Deeb, Spence, and the Melendez brothers were all indicted late in 1983. District Attorney Vic Feazell, whose office had been instrumental in continuing to pursue new evidence in the case, would manage the prosecution against the accused. Spence and both Melendez brothers were, at the time, already serving prison sentences for various crimes.
The evidence against the men largely consisted of testimony provided by other inmates, who claimed that the defendants had admitted to their involvement in the killings in private discussions, as well as confessions made by Anthony and Gilbert Melendez. Also considered was the confession Deeb had made to the two young women about his involvement in the killings, as well as the life insurance policy he had taken out for his employee. Bite marks on the victims were also presented as evidence of Spence’s involvement.

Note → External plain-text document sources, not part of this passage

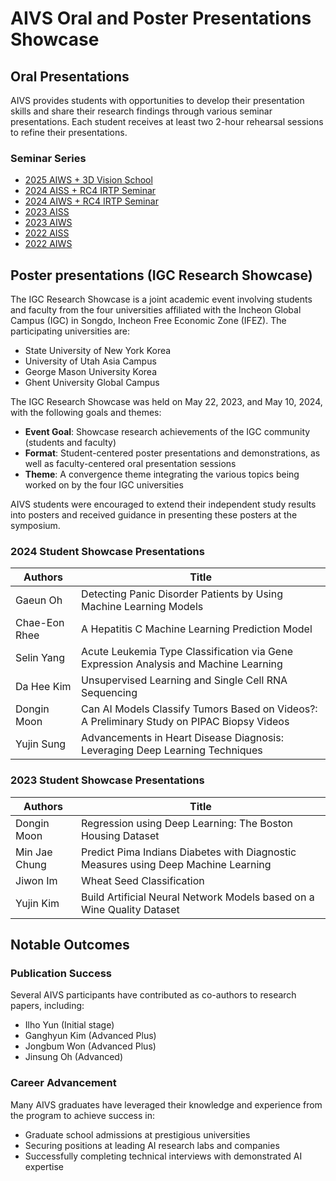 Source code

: # AIVS Oral and Poster Presentations Showcase

## Oral Presentations
AIVS provides students with opportunities to develop their presentation skills and share their research findings through various seminar presentations. Each student receives at least two 2-hour rehearsal sessions to refine their presentations.

<!-- Spotlight images will be placed here -->

### Seminar Series

- [2025 AIWS + 3D Vision School](./showcases/2025_aiws.md)
- [2024 AISS + RC4 IRTP Seminar](./showcases/2024_aiss.md)
- [2024 AIWS + RC4 IRTP Seminar](./showcases/2024_aiws.md)
- [2023 AISS](./showcases/2023_aiss.md)
- [2023 AIWS](./showcases/2023_aiws.md)
- [2022 AISS](./showcases/2022_aiss.md)
- [2022 AIWS](./showcases/2022_aiws.md)


## Poster presentations (IGC Research Showcase)

The IGC Research Showcase is a joint academic event involving students and faculty from the four universities affiliated with the Incheon Global Campus (IGC) in Songdo, Incheon Free Economic Zone (IFEZ). The participating universities are:

- State University of New York Korea
- University of Utah Asia Campus
- George Mason University Korea
- Ghent University Global Campus

The IGC Research Showcase was held on May 22, 2023, and May 10, 2024, with the following goals and themes:

- **Event Goal**: Showcase research achievements of the IGC community (students and faculty)
- **Format**: Student-centered poster presentations and demonstrations, as well as faculty-centered oral presentation sessions
- **Theme**: A convergence theme integrating the various topics being worked on by the four IGC universities

AIVS students were encouraged to extend their independent study results into posters and received guidance in presenting these posters at the symposium.

### 2024 Student Showcase Presentations
| Authors | Title |
|---------|-------|
| Gaeun Oh | Detecting Panic Disorder Patients by Using Machine Learning Models |
| Chae-Eon Rhee | A Hepatitis C Machine Learning Prediction Model |
| Selin Yang | Acute Leukemia Type Classification via Gene Expression Analysis and Machine Learning |
| Da Hee Kim | Unsupervised Learning and Single Cell RNA Sequencing |
| Dongin Moon | Can AI Models Classify Tumors Based on Videos?: A Preliminary Study on PIPAC Biopsy Videos |
| Yujin Sung | Advancements in Heart Disease Diagnosis: Leveraging Deep Learning Techniques |

### 2023 Student Showcase Presentations
| Authors | Title |
|---------|-------|
| Dongin Moon | Regression using Deep Learning: The Boston Housing Dataset |
| Min Jae Chung | Predict Pima Indians Diabetes with Diagnostic Measures using Deep Machine Learning |
| Jiwon Im | Wheat Seed Classification |
| Yujin Kim | Build Artificial Neural Network Models based on a Wine Quality Dataset |

## Notable Outcomes

### Publication Success
Several AIVS participants have contributed as co-authors to research papers, including:
- Ilho Yun (Initial stage)
- Ganghyun Kim (Advanced Plus)
- Jongbum Won (Advanced Plus)
- Jinsung Oh (Advanced)

### Career Advancement
Many AIVS graduates have leveraged their knowledge and experience from the program to achieve success in:
- Graduate school admissions at prestigious universities
- Securing positions at leading AI research labs and companies
- Successfully completing technical interviews with demonstrated AI expertise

The trials began in May, with testimony from dental specialists supplementing the evidence that had been provided by the prison witnesses. In June, Anthony Melendez pleaded guilty to the crimes and was sentenced to life imprisonment. Spence’s case was badly damaged by Melendez’ confession, which played a key role in his eventual conviction in July 1984. Unlike Melendez, Spence was sentenced to death for his involvement in the killings.
In 1986, true-crime writer Carlton Stowers published his account of the murders and police investigation surrounding the Lake Waco murders, Careless Whispers. The book focused heavily on Truman Simons’ involvement in producing the evidence which led to the convictions.
Following the convictions of Spence and Deeb, some began to question the substance of the evidence on which the convictions had been based and the methods through which it had been obtained. Forensic odontologist Homer Campbell was proven to have made false assessments at around the same time, and when a blind panel examined the alleged bite marks and a mold of Spence's teeth, three said that the marks were not even bite marks, and the other two matched them to a Kansas housewife. Three of the seven people who said Spence confessed later stated that Simons had offered them privileges in order to secure their testimony and had fed them info on what to say. Spence's lawyers also discovered an alternate suspect in Terry Harper, a local thug with a history of knife-related offenses. Six witnesses testified to seeing Harper and his friends in the park on the night of the murder, and others claimed that he had boasted of committing the murders (some even said that he did this even before the crime was made public). Also, one of the victims, Kenneth Franks, was later found to have been an associate of Harper's in the drug trade. When Harper was interviewed by Spence's lawyers, he claimed that he was at home watching Dynasty; records showed that Dynasty did not air that night. Brian Pardo, a wealthy Texas businessman, met Spence a few months prior to his execution and, on becoming convinced of his innocence, launched a campaign to delay his death sentence so that a new trial could be commenced. His efforts were unsuccessful, but they brought attention to the case following Spence’s execution.
Bob Herbert wrote a series of articles for The New York Times in 1997, with headlines such as “The Wrong Man” and “The Impossible Crime,” in which he claimed that the case had been “cobbled […] together from the fabricated and often preposterous testimony of inmates who were granted all manner of favors in return.”